Un jeep avanza a alta velocidad equilibrándose apenas en el sinuoso camino de tierra al borde del desfiladero. Abajo se observa una manada inmensa de elefantes enardecidos que avanzan tirando cuanto encuentran a su paso. Arriba se observa un cielo estrellado único. Muy cerca, unos metros adelante, sobre una rama que abraza el camino, dos tigres se preparan para luchar por un ciervo a medio morir tirado en el centro del camino.
El jeep disminuye abruptamente la velocidad y se detiene a centímetros del ciervo, La manada de elefantes se detiene también súbitamente, los tigres, a punto de atacarse, quedan suspendidos en el aire y el cielo se ilumina. Fascinados, extasiados y ahogándose aún en adrenalina los turistas descienden del jeep.
En un teatro donde se pueden ofrecer igualmente conciertos o corridas de toros, decenas de miles de personas esperan ansiosas el juego de pelota de los grupos indígenas mexicanos.
En la penumbra se escuchan los lamentos de un caracol como si invitara a la guerra. Con la música de las flautas aparecen los actores ataviados como mayas e inicia el primer duelo. Cada movimiento es el mejor, cada pase es espectacular, cada jugador es un modelo.
Sigue el juego purépecha, esta vez la pelota es una bola de fuego, la espectacularidad es aún mayor. Y así en el mismo sitio se observa lo mejor de cada cultura en una representación que rebasa la realidad.
En un estadio de futbol se lleva a cabo el juego entre estrellas de todos los tiempos.
Jugarán los 24 mejores del mundo. Estarán juntos quienes nunca coincidieron en el tiempo real, pero ahora podrán ofrecer a cientos de miles de espectadores en vivo y a millones gracias a la televisión, sus mejores jugadas, los mejores goles y hasta las faltas más espectaculares en un solo partido. Hiper realidad.
Ningún safari real podría superar la simulación descrita. Tampoco existió ningún juego de pelota prehispánico perfecto como los descritos, ni sería posible asistir a un juego de fútbol con las estrellas de todos los tiempos. La perfección de la simulación rebasa la realidad. De haber asistido a esos eventos, cualquier safari, juego de pelota prehispánico o de futbol nos dejaría profundamente insatisfechos.
Los políticos se preparan para el debate final, con sus mejores argumentos y armas de ataque, se vislumbra una lucha a muerte. Sus seguidores se involucran emocionalmente con los candidatos, unos gritan, otros empiezan a empujarse con violencia. Se amenazan, pero al final mientras sus seguidores se odian, ellos se estrechan la mano, sudorosos, miran extasiados al auditorio, y disfrutan la violencia con que sus seguidores les defienden.

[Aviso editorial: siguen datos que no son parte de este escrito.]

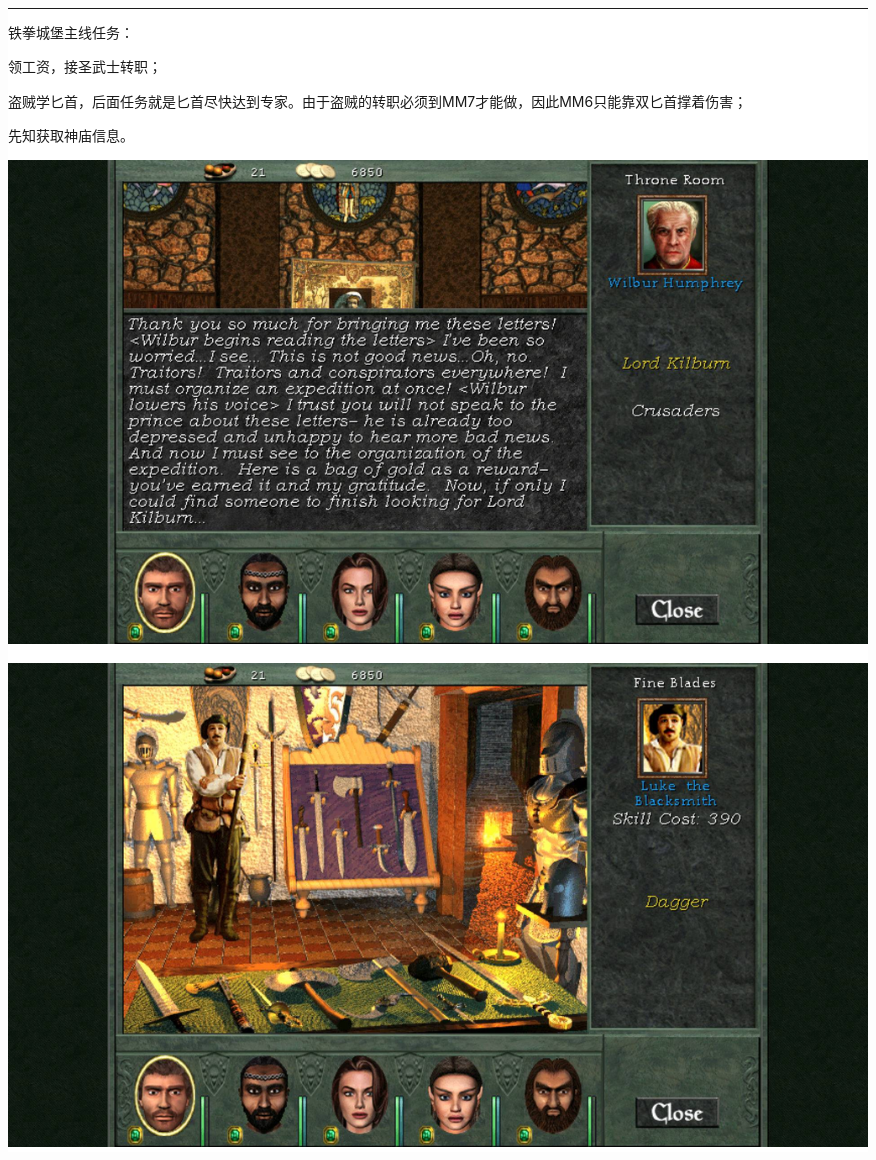 <hr>

铁拳城堡主线任务：

领工资，接圣武士转职；

盗贼学匕首，后面任务就是匕首尽快达到专家。由于盗贼的转职必须到MM7才能做，因此MM6只能靠双匕首撑着伤害；

先知获取神庙信息。

![](https://github.com/might-and-magic/mm678-guide/raw/master/img/walkthrough/018.jpg)

![](https://github.com/might-and-magic/mm678-guide/raw/master/img/walkthrough/019.jpg)
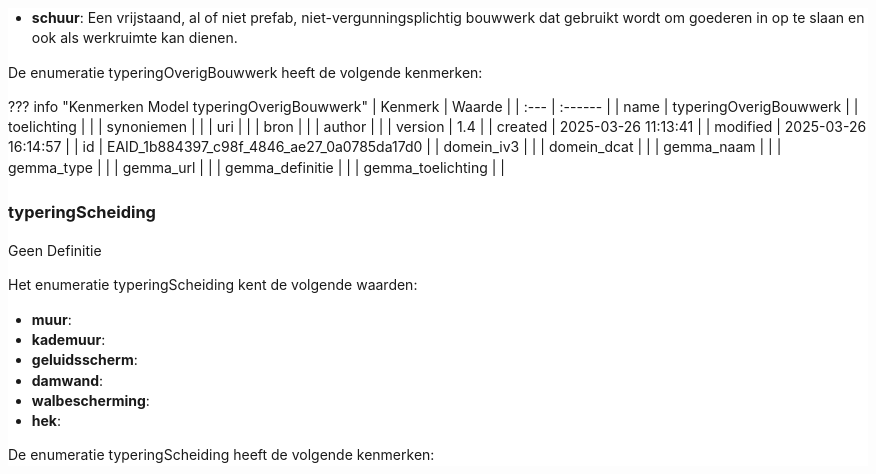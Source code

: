 * **schuur**: Een vrijstaand, al of niet prefab, niet-vergunningsplichtig bouwwerk dat gebruikt wordt om goederen in op te slaan en ook als werkruimte kan dienen.


De enumeratie typeringOverigBouwwerk heeft de volgende kenmerken:

??? info "Kenmerken Model typeringOverigBouwwerk"
    | Kenmerk | Waarde |
    | :--- | :------ |
    | name | typeringOverigBouwwerk |
    | toelichting |  |
    | synoniemen |  |
    | uri |  |
    | bron |  |
    | author |  |
    | version | 1.4 |
    | created | 2025-03-26 11:13:41 |
    | modified | 2025-03-26 16:14:57 |
    | id | EAID_1b884397_c98f_4846_ae27_0a0785da17d0 |
    | domein_iv3 |  |
    | domein_dcat |  |
    | gemma_naam |  |
    | gemma_type |  |
    | gemma_url |  |
    | gemma_definitie |  |
    | gemma_toelichting |  |
    


### typeringScheiding
Geen Definitie

Het enumeratie typeringScheiding kent de volgende waarden:

* **muur**: <Geen Definities>
* **kademuur**: <Geen Definities>
* **geluidsscherm**: <Geen Definities>
* **damwand**: <Geen Definities>
* **walbescherming**: <Geen Definities>
* **hek**: <Geen Definities>


De enumeratie typeringScheiding heeft de volgende kenmerken:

La arena política ha entrado también al escenario, la actuación no ha podido ser mejor. También los juicios son públicos, van a soltar lo leones, pero siempre no, como el merolico aquel que con una bolsa de papel en la mano parecía que en cualquier momento iba a sacar algo maravilloso, hablaba y hablaba y nunca pasaba nada, pero estaba siempre rodeado de gente a la espera de la sorpresa.
La simulación ha ido más allá de la teatralidad, la imitación o representación de la realidad, la ha rebasado. Cada vez la simulación es más real y lo real poco a poco se convierte sólo en una referencia nebulosa.
Somos como los turistas que ya no ven más los paisajes ni las obras de arte, les sacan fotos y las contemplan más que a los originales.
El pan y el circo de hoy nos fabrica una nueva realidad, una teatralidad que sobrevive aun después de que los actores bajan del escenario. Y mientras en las calles la violencia, la pobreza y la pandemia continua, los actores cenan y sonríen plácidamente.